The first black female to be executed in Texas will receive a lethal injection at 6 p.m. today.
Frances Elaine Newton, 40, has spent the last 18 years on death row. She was convicted of murdering her husband and two children in Houston in April 1987. Prosecutors claimed she killed them to collect on a $50,000 life-insurance policy.
The Texas Board of Pardons and Paroles voted Monday in a 7-0 decision declining Newton's requests that the board recommend for Gov. Rick Perry to commute her death sentence to life in prison. The vote came two days before Newton's scheduled execution.
Rissie Owens, presiding officer of the Texas Board of Pardons and Paroles, said in a statement that each board member gave full consideration to Newton's clemency request. The board considered all the information submitted from any interested parties including prosecutors, family members and the public. He said Newton's claims of innocence were not substantiated.
"I wish that the courts and the parole board would have been a little less anxious to assume that everything that the state is saying is true," David Dow, University of Houston law professor, said. "The state is saying things that are not true."
Gov.
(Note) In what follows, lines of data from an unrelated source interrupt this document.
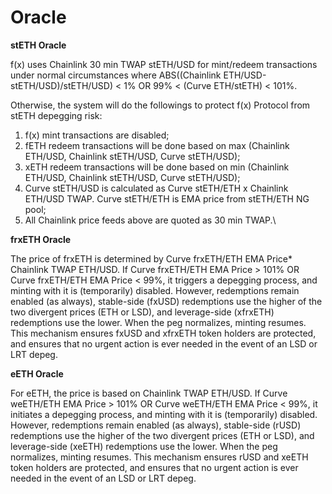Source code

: # Oracle

**stETH Oracle**

f(x) uses Chainlink 30 min TWAP stETH/USD for mint/redeem transactions under normal circumstances where ABS((Chainlink ETH/USD-stETH/USD)/stETH/USD) < 1% OR 99% < (Curve ETH/stETH) < 101%.

Otherwise, the system will do the followings to protect f(x) Protocol from stETH depegging risk:

1. f(x) mint transactions are disabled;
2. fETH redeem transactions will be done based on max (Chainlink ETH/USD, Chainlink stETH/USD, Curve stETH/USD);
3. xETH redeem transactions will be done based on min (Chainlink ETH/USD, Chainlink stETH/USD, Curve stETH/USD);
4. Curve stETH/USD is calculated as Curve stETH/ETH x Chainlink ETH/USD TWAP. Curve stETH/ETH is EMA price from stETH/ETH NG pool;
5. All Chainlink price feeds above are quoted as 30 min TWAP.\


**frxETH Oracle**

The price of frxETH is determined by Curve frxETH/ETH EMA Price\* Chainlink TWAP ETH/USD. If Curve frxETH/ETH EMA Price > 101% OR Curve frxETH/ETH EMA Price < 99%, it triggers a depegging process, and minting with it is (temporarily) disabled. However, redemptions remain enabled (as always), stable-side (fxUSD) redemptions use the higher of the two divergent prices (ETH or LSD), and leverage-side (xfrxETH) redemptions use the lower. When the peg normalizes, minting resumes. This mechanism ensures fxUSD and xfrxETH token holders are protected, and ensures that no urgent action is ever needed in the event of an LSD or LRT depeg.

**eETH Oracle**

For eETH, the price is based on Chainlink TWAP ETH/USD. If Curve weETH/ETH EMA Price >  101% OR Curve weETH/ETH EMA Price < 99%, it initiates a depegging process, and minting with it is (temporarily) disabled. However, redemptions remain enabled (as always), stable-side (rUSD) redemptions use the higher of the two divergent prices (ETH or LSD), and leverage-side (xeETH) redemptions use the lower. When the peg normalizes, minting resumes. This mechanism ensures rUSD and xeETH token holders are protected, and ensures that no urgent action is ever needed in the event of an LSD or LRT depeg.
Rick Perry granted Newton a 120-day reprieve on Dec. 1, 2004 on her scheduled execution day to allow pardons and paroles officials further investigation regarding the alleged murder weapon, a .25-caliber pistol.
Dow has represented Newton since the summer of 2004. He said he did not believe Newton had access to the murder weapon, a fact he says the state has falsified.
The National Association for the Advancement of Colored People actively protested Newton's case at the governor's office, said Nelson Linder, head of the Austin chapter. He said he never once received any sort of response from state officials. NAACP protested the case on legal and moral grounds.
"Given the fact that the evidence was not clear, and she did not have an effective council makes you question due process," Linder said. "Race always plays a factor in any crime in America. It is very troubling."
Dow refused to comment on the issue of race in the sentencing.
Newton's mother, father and three siblings will be present at the execution as well as her former husband's two cousins.
According to Michelle Lyons, a spokeswoman for the Texas Department of Criminal Justice, Newton did not request a last meal, but one will be provided if she decides that afternoon to have one.
Dow said when he spoke to Newton Tuesday morning, she was hopeful. But her lawyer said he knew time was running out. Since Texas reinstated the death penalty in 1982, the state has executed 348 people. Newton will be the third female and first black female.